Wildflower Field Work: Mountain Rye
REGION: Marrickville, NSW
SIZE: 750ml / ABV: 4.8%
An ale made for research and development, Field Work: Mountain Rye aims to highlight the characteristics of the malted true perennial progenitor to modern rye painstakingly selectively bred and grown by Matt Newell at the NSW Department of Primary Industries research station in Cowra NSW. Brewed on our old-world brewery in Marrickville, fermented with our house culture containing a diversity of yeasts and bacteria collected from native flowers from NSW and bottled where it rested for conditioning and natural carbonation until release.
Meesh's tasting notes: An incredible, unique nose. All fruity esters and sweet spicy rye character. Gentle and lifted on the palate. Leads with sweet grain, but also showcases a lot of classic Gold stonefruit character. It's round, and it feels like it lingers forever, with just a touch of bitterness to close.

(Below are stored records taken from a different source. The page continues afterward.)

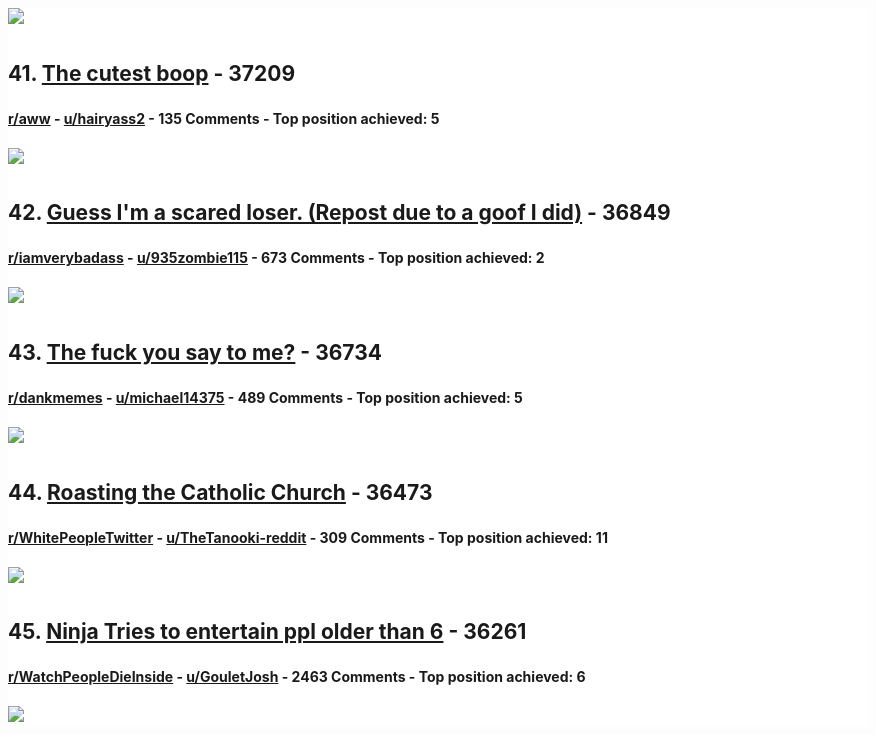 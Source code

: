 <a href="https://v.redd.it/o9f2xj37d0821"><img src="https://b.thumbs.redditmedia.com/hrPWttglGdajUi_KkQODNhjH6KICkJ21Yg0bBctU1ow.jpg"></img></a>

## 41. [The cutest boop](http://reddit.com/r/aww/comments/abua7q/the_cutest_boop/) - 37209
#### [r/aww](http://reddit.com/r/aww) - [u/hairyass2](http://reddit.com/u/hairyass2) - 135 Comments - Top position achieved: 5

<a href="https://v.redd.it/s6tgtmlp11821"><img src="https://a.thumbs.redditmedia.com/mcCAnqNKP_22iU_Wdpcr3tsjFQhihfv0CzIyRT4z8Y0.jpg"></img></a>

## 42. [Guess I'm a scared loser. (Repost due to a goof I did)](http://reddit.com/r/iamverybadass/comments/abzq3a/guess_im_a_scared_loser_repost_due_to_a_goof_i_did/) - 36849
#### [r/iamverybadass](http://reddit.com/r/iamverybadass) - [u/935zombie115](http://reddit.com/u/935zombie115) - 673 Comments - Top position achieved: 2

<a href="https://i.redd.it/sn5nzg16r3821.jpg"><img src="https://b.thumbs.redditmedia.com/n2KOzDivUCV9tahKPEB_YAjHqV7qTSAYD0fVurGnIhE.jpg"></img></a>

## 43. [The fuck you say to me?](http://reddit.com/r/dankmemes/comments/abs6qb/the_fuck_you_say_to_me/) - 36734
#### [r/dankmemes](http://reddit.com/r/dankmemes) - [u/michael14375](http://reddit.com/u/michael14375) - 489 Comments - Top position achieved: 5

<a href="https://i.redd.it/ga5xgxfakz721.png"><img src="https://a.thumbs.redditmedia.com/R0lLJP7CrW9_RloqX-29W8_He32p_a25Nrgu3uuiy64.jpg"></img></a>

## 44. [Roasting the Catholic Church](http://reddit.com/r/WhitePeopleTwitter/comments/abvif5/roasting_the_catholic_church/) - 36473
#### [r/WhitePeopleTwitter](http://reddit.com/r/WhitePeopleTwitter) - [u/TheTanooki-reddit](http://reddit.com/u/TheTanooki-reddit) - 309 Comments - Top position achieved: 11

<a href="https://i.redd.it/52dbl5xap1821.png"><img src="https://b.thumbs.redditmedia.com/pCqqQkAuubwFVest5-t-_bTbizVRtDuNmeF7LrV_Fng.jpg"></img></a>

## 45. [Ninja Tries to entertain ppl older than 6](http://reddit.com/r/WatchPeopleDieInside/comments/abvf4s/ninja_tries_to_entertain_ppl_older_than_6/) - 36261
#### [r/WatchPeopleDieInside](http://reddit.com/r/WatchPeopleDieInside) - [u/GouletJosh](http://reddit.com/u/GouletJosh) - 2463 Comments - Top position achieved: 6

<a href="https://v.redd.it/lj46fa8nn1821"><img src="https://b.thumbs.redditmedia.com/ZVC3TYCPP-DxRNk-FOL4EObjn1cF6Xe_9h-OK8bpc6s.jpg"></img></a>
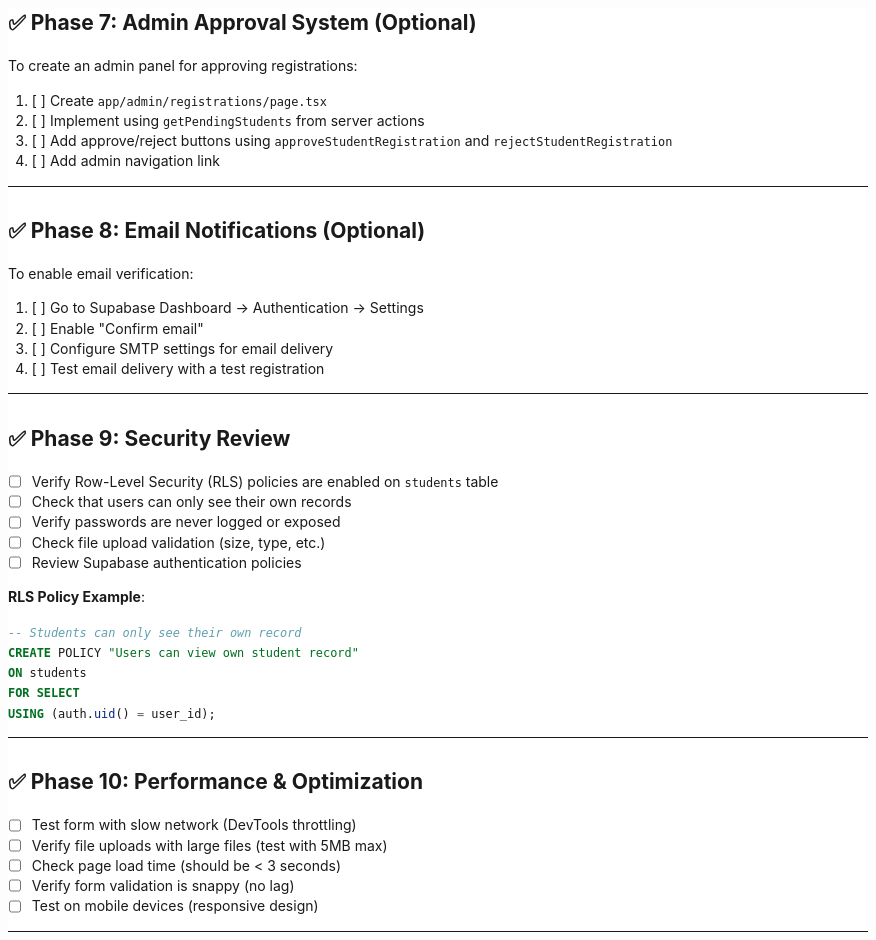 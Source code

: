 
## ✅ Phase 7: Admin Approval System (Optional)

To create an admin panel for approving registrations:

1. [ ] Create `app/admin/registrations/page.tsx`
2. [ ] Implement using `getPendingStudents` from server actions
3. [ ] Add approve/reject buttons using `approveStudentRegistration` and `rejectStudentRegistration`
4. [ ] Add admin navigation link

---

## ✅ Phase 8: Email Notifications (Optional)

To enable email verification:

1. [ ] Go to Supabase Dashboard → Authentication → Settings
2. [ ] Enable "Confirm email"
3. [ ] Configure SMTP settings for email delivery
4. [ ] Test email delivery with a test registration

---

## ✅ Phase 9: Security Review

- [ ] Verify Row-Level Security (RLS) policies are enabled on `students` table
- [ ] Check that users can only see their own records
- [ ] Verify passwords are never logged or exposed
- [ ] Check file upload validation (size, type, etc.)
- [ ] Review Supabase authentication policies

**RLS Policy Example**:
```sql
-- Students can only see their own record
CREATE POLICY "Users can view own student record"
ON students
FOR SELECT
USING (auth.uid() = user_id);
```

---

## ✅ Phase 10: Performance & Optimization

- [ ] Test form with slow network (DevTools throttling)
- [ ] Verify file uploads with large files (test with 5MB max)
- [ ] Check page load time (should be < 3 seconds)
- [ ] Verify form validation is snappy (no lag)
- [ ] Test on mobile devices (responsive design)

---
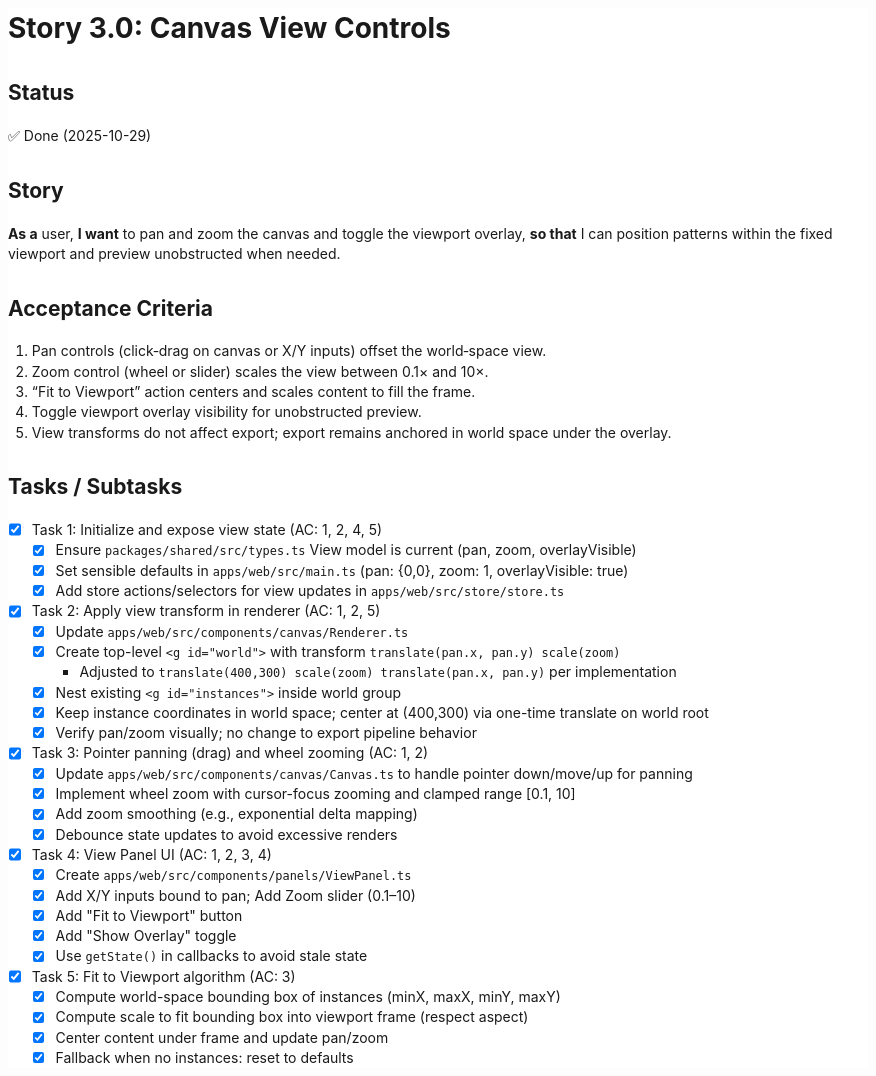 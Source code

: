 # Story 3.0: Canvas View Controls

## Status
✅ Done (2025-10-29)

## Story
**As a** user,
**I want** to pan and zoom the canvas and toggle the viewport overlay,
**so that** I can position patterns within the fixed viewport and preview unobstructed when needed.

## Acceptance Criteria
1. Pan controls (click‑drag on canvas or X/Y inputs) offset the world‑space view.
2. Zoom control (wheel or slider) scales the view between 0.1× and 10×.
3. “Fit to Viewport” action centers and scales content to fill the frame.
4. Toggle viewport overlay visibility for unobstructed preview.
5. View transforms do not affect export; export remains anchored in world space under the overlay.

## Tasks / Subtasks

- [x] Task 1: Initialize and expose view state (AC: 1, 2, 4, 5)
  - [x] Ensure `packages/shared/src/types.ts` View model is current (pan, zoom, overlayVisible)
  - [x] Set sensible defaults in `apps/web/src/main.ts` (pan: {0,0}, zoom: 1, overlayVisible: true)
  - [x] Add store actions/selectors for view updates in `apps/web/src/store/store.ts`

- [x] Task 2: Apply view transform in renderer (AC: 1, 2, 5)
  - [x] Update `apps/web/src/components/canvas/Renderer.ts`
  - [x] Create top-level `<g id="world">` with transform `translate(pan.x, pan.y) scale(zoom)`
    - Adjusted to `translate(400,300) scale(zoom) translate(pan.x, pan.y)` per implementation
  - [x] Nest existing `<g id="instances">` inside world group
  - [x] Keep instance coordinates in world space; center at (400,300) via one-time translate on world root
  - [x] Verify pan/zoom visually; no change to export pipeline behavior

- [x] Task 3: Pointer panning (drag) and wheel zooming (AC: 1, 2)
  - [x] Update `apps/web/src/components/canvas/Canvas.ts` to handle pointer down/move/up for panning
  - [x] Implement wheel zoom with cursor-focus zooming and clamped range [0.1, 10]
  - [x] Add zoom smoothing (e.g., exponential delta mapping)
  - [x] Debounce state updates to avoid excessive renders

- [x] Task 4: View Panel UI (AC: 1, 2, 3, 4)
  - [x] Create `apps/web/src/components/panels/ViewPanel.ts`
  - [x] Add X/Y inputs bound to pan; Add Zoom slider (0.1–10)
  - [x] Add "Fit to Viewport" button
  - [x] Add "Show Overlay" toggle
  - [x] Use `getState()` in callbacks to avoid stale state

- [x] Task 5: Fit to Viewport algorithm (AC: 3)
  - [x] Compute world-space bounding box of instances (minX, maxX, minY, maxY)
  - [x] Compute scale to fit bounding box into viewport frame (respect aspect)
  - [x] Center content under frame and update pan/zoom
  - [x] Fallback when no instances: reset to defaults
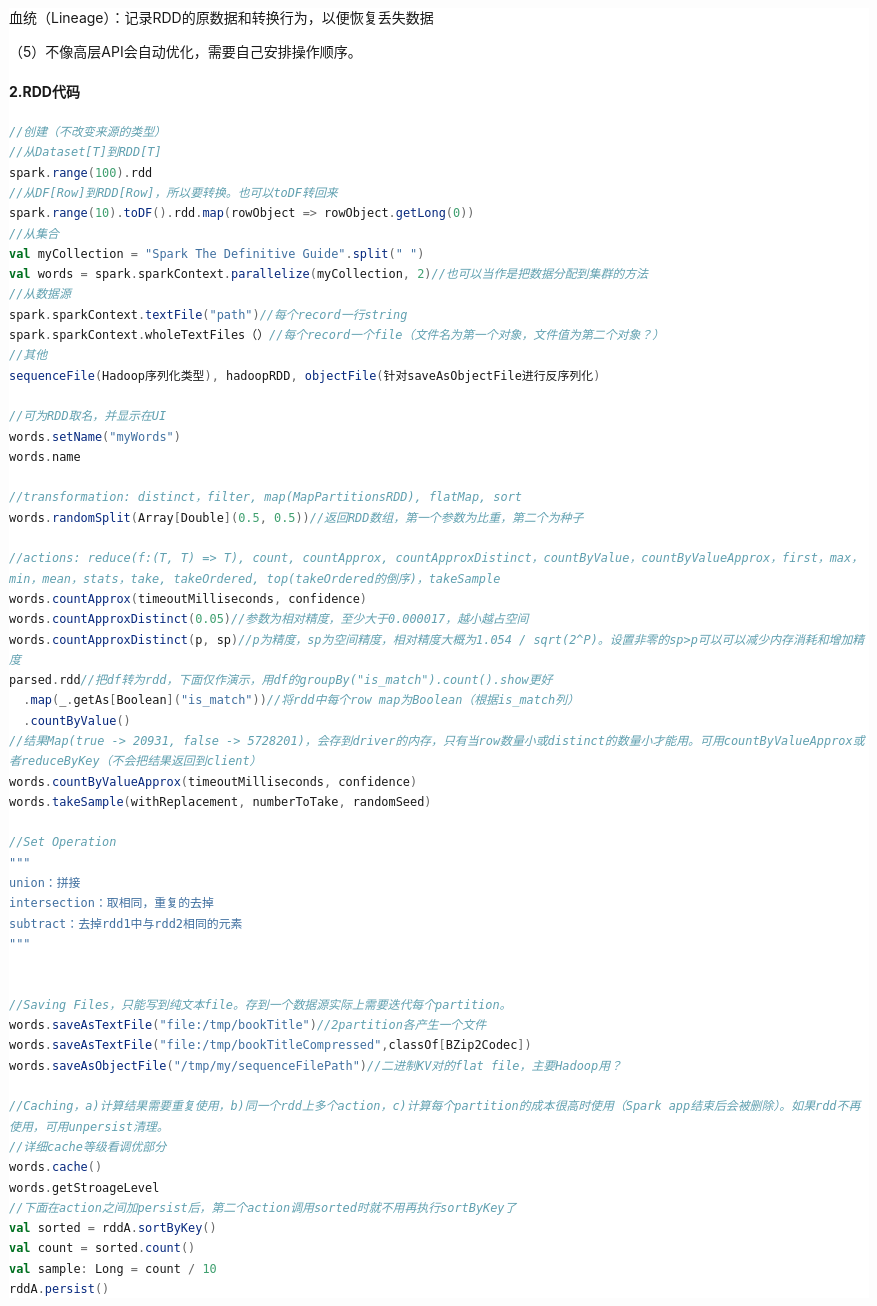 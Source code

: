 血统（Lineage）：记录RDD的原数据和转换行为，以便恢复丢失数据  

（5）不像高层API会自动优化，需要自己安排操作顺序。



#### 2.RDD代码

```scala
//创建（不改变来源的类型）
//从Dataset[T]到RDD[T]
spark.range(100).rdd
//从DF[Row]到RDD[Row]，所以要转换。也可以toDF转回来
spark.range(10).toDF().rdd.map(rowObject => rowObject.getLong(0))
//从集合
val myCollection = "Spark The Definitive Guide".split(" ")
val words = spark.sparkContext.parallelize(myCollection, 2)//也可以当作是把数据分配到集群的方法
//从数据源
spark.sparkContext.textFile("path")//每个record一行string
spark.sparkContext.wholeTextFiles（）//每个record一个file（文件名为第一个对象，文件值为第二个对象？）
//其他
sequenceFile(Hadoop序列化类型), hadoopRDD, objectFile(针对saveAsObjectFile进行反序列化)

//可为RDD取名，并显示在UI
words.setName("myWords")
words.name

//transformation: distinct，filter, map(MapPartitionsRDD), flatMap, sort
words.randomSplit(Array[Double](0.5, 0.5))//返回RDD数组，第一个参数为比重，第二个为种子

//actions: reduce(f:(T, T) => T), count, countApprox, countApproxDistinct，countByValue，countByValueApprox，first，max，min，mean，stats，take, takeOrdered, top(takeOrdered的倒序)，takeSample
words.countApprox(timeoutMilliseconds, confidence)
words.countApproxDistinct(0.05)//参数为相对精度，至少大于0.000017，越小越占空间
words.countApproxDistinct(p, sp)//p为精度，sp为空间精度，相对精度大概为1.054 / sqrt(2^P)。设置非零的sp>p可以可以减少内存消耗和增加精度
parsed.rdd//把df转为rdd，下面仅作演示，用df的groupBy("is_match").count().show更好
  .map(_.getAs[Boolean]("is_match"))//将rdd中每个row map为Boolean（根据is_match列）
  .countByValue()
//结果Map(true -> 20931, false -> 5728201)，会存到driver的内存，只有当row数量小或distinct的数量小才能用。可用countByValueApprox或者reduceByKey（不会把结果返回到client）
words.countByValueApprox(timeoutMilliseconds, confidence)
words.takeSample(withReplacement, numberToTake, randomSeed)

//Set Operation
"""
union：拼接
intersection：取相同，重复的去掉
subtract：去掉rdd1中与rdd2相同的元素
"""


//Saving Files，只能写到纯文本file。存到一个数据源实际上需要迭代每个partition。
words.saveAsTextFile("file:/tmp/bookTitle")//2partition各产生一个文件
words.saveAsTextFile("file:/tmp/bookTitleCompressed",classOf[BZip2Codec])
words.saveAsObjectFile("/tmp/my/sequenceFilePath")//二进制KV对的flat file，主要Hadoop用？

//Caching，a)计算结果需要重复使用，b)同一个rdd上多个action，c)计算每个partition的成本很高时使用（Spark app结束后会被删除）。如果rdd不再使用，可用unpersist清理。
//详细cache等级看调优部分
words.cache()
words.getStroageLevel
//下面在action之间加persist后，第二个action调用sorted时就不用再执行sortByKey了
val sorted = rddA.sortByKey()
val count = sorted.count()
val sample: Long = count / 10
rddA.persist()
```

[1]: http://spark.apache.org/docs/2.1.2/img/cluster-overview.png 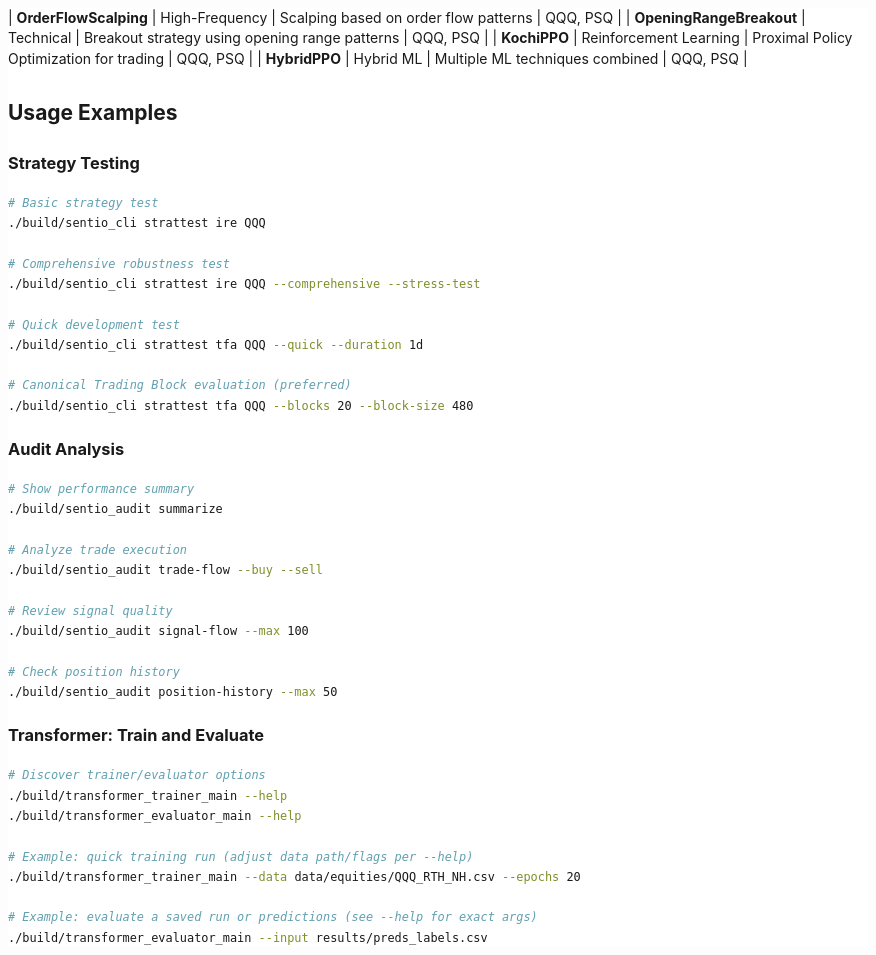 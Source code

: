 | **OrderFlowScalping** | High-Frequency | Scalping based on order flow patterns | QQQ, PSQ |
| **OpeningRangeBreakout** | Technical | Breakout strategy using opening range patterns | QQQ, PSQ |
| **KochiPPO** | Reinforcement Learning | Proximal Policy Optimization for trading | QQQ, PSQ |
| **HybridPPO** | Hybrid ML | Multiple ML techniques combined | QQQ, PSQ |

## Usage Examples

### Strategy Testing
```bash
# Basic strategy test
./build/sentio_cli strattest ire QQQ

# Comprehensive robustness test
./build/sentio_cli strattest ire QQQ --comprehensive --stress-test

# Quick development test
./build/sentio_cli strattest tfa QQQ --quick --duration 1d

# Canonical Trading Block evaluation (preferred)
./build/sentio_cli strattest tfa QQQ --blocks 20 --block-size 480
```

### Audit Analysis
```bash
# Show performance summary
./build/sentio_audit summarize

# Analyze trade execution
./build/sentio_audit trade-flow --buy --sell

# Review signal quality
./build/sentio_audit signal-flow --max 100

# Check position history
./build/sentio_audit position-history --max 50
```

### Transformer: Train and Evaluate
```bash
# Discover trainer/evaluator options
./build/transformer_trainer_main --help
./build/transformer_evaluator_main --help

# Example: quick training run (adjust data path/flags per --help)
./build/transformer_trainer_main --data data/equities/QQQ_RTH_NH.csv --epochs 20

# Example: evaluate a saved run or predictions (see --help for exact args)
./build/transformer_evaluator_main --input results/preds_labels.csv
```
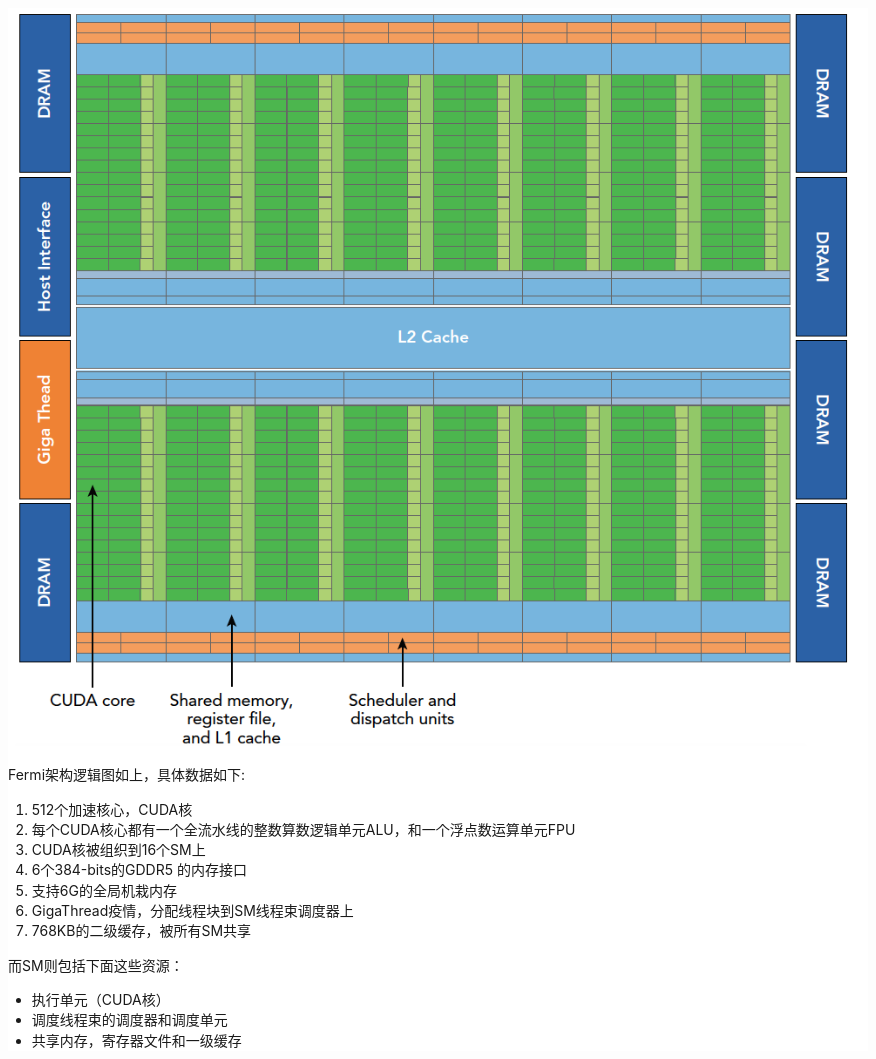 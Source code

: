 ![img](imgs/fermi.png)

Fermi架构逻辑图如上，具体数据如下:

1. 512个加速核心，CUDA核
2. 每个CUDA核心都有一个全流水线的整数算数逻辑单元ALU，和一个浮点数运算单元FPU
3. CUDA核被组织到16个SM上
4. 6个384-bits的GDDR5 的内存接口
5. 支持6G的全局机栽内存
6. GigaThread疫情，分配线程块到SM线程束调度器上
7. 768KB的二级缓存，被所有SM共享

而SM则包括下面这些资源：

- 执行单元（CUDA核）
- 调度线程束的调度器和调度单元
- 共享内存，寄存器文件和一级缓存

It's difficult to overstate the impact of Wildflower since its inception only a few years ago in 2017. Hailing from Texas, Topher Boehm has an impressive resume - from Brasserie Thiriez to Jester King to his background in astrophysics - not to mention his unique house yeast. Cultivated from foraged wildflowers native to NSW, think wattle blossoms and banksia, blended with a Belgian saison strain, creating something truly individual which speaks of place. Topher even sprayed the entire brewery with inoculated wort when he moved in, just to make sure everything was literally covered in the house culture.